The lawsuit alleges that Voyager’s defendants never intentionally disclosed pricing on their platform high enough to collect exorbitant hidden commissions on each cryptocurrency trade, despite claiming to be “100% commission-free.”
Cuban was quoted in the complaint as strongly supporting and touting his partnership with Voyager at a recent Dallas Mavericks press conference, where he described how he would help increase Voyager’s scope and presence.
“To put it simply: there is untapped potential in the future of digital currencies and it is an attractive investment for entry-level investors who may only have $100 to start with,” Cuban said at the time, according to court documents. “That’s where Voyager comes into play.”

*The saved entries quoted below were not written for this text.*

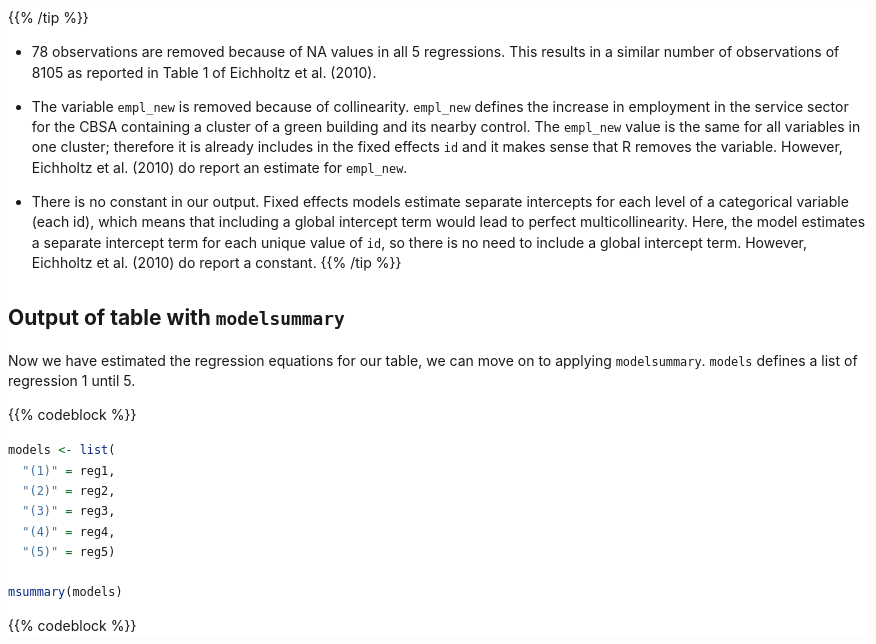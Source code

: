 {{% /tip %}}
- 78 observations are removed because of NA values in all 5 regressions. This results in a similar number of observations of 8105 as reported in Table 1 of Eichholtz et al. (2010). 

- The variable `empl_new` is removed because of collinearity. `empl_new` defines the increase in employment in the service sector for the CBSA containing a cluster of a green building and its nearby control. The `empl_new` value is the same for all variables in one cluster; therefore it is already includes in the fixed effects `id` and it makes sense that R removes the variable. However, Eichholtz et al. (2010) do report an estimate for `empl_new`.

- There is no constant in our output. Fixed effects models estimate separate intercepts for each level of a categorical variable (each id), which means that including a global intercept term would lead to perfect multicollinearity. Here, the model estimates a separate intercept term for each unique value of `id`, so there is no need to include a global intercept term. However, Eichholtz et al. (2010) do report a constant. 
{{% /tip %}}


## Output of table with `modelsummary`

Now we have estimated the regression equations for our table, we can move on to applying `modelsummary`. `models` defines a list of regression 1 until 5. 

{{% codeblock %}}
```R
models <- list(
  "(1)" = reg1, 
  "(2)" = reg2, 
  "(3)" = reg3, 
  "(4)" = reg4, 
  "(5)" = reg5)

msummary(models)
```
{{% codeblock %}}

Although Cuban disclosed the partnership between Voyager and the Dallas Mavericks, the lawsuit alleges that he never disclosed the scope of the relationship and how much he was personally paid for promoting Voyager, which the SEC said failure to disclose that information violated provisions anti-sale of federal securities laws.
Cuban previously called Voyager “about as close to risk free as you’re going to get in the crypto universe,” the complaint states, and he once staged a press conference with Ehrlich, where New York Knick Jalen Brunson, a Maverick at the time, asked “”If this is my first time getting into cryptography, what are some important things I need to know?”
“[T]Voyager’s Deceptive Platform was a massive Ponzi scheme, and relied on the vocal support of Cuban and the Dallas Maverick and Cuban’s monetary investment to continue to sustain itself until its implosion and subsequent bankruptcy of Voyager,” the lawsuit alleges.
Cuban requested that his testimony be split into two sessions, but a judge denied his request, and his full statement will be given on February 2.
The WFAA reached out to Cuban for comment and did not receive a response.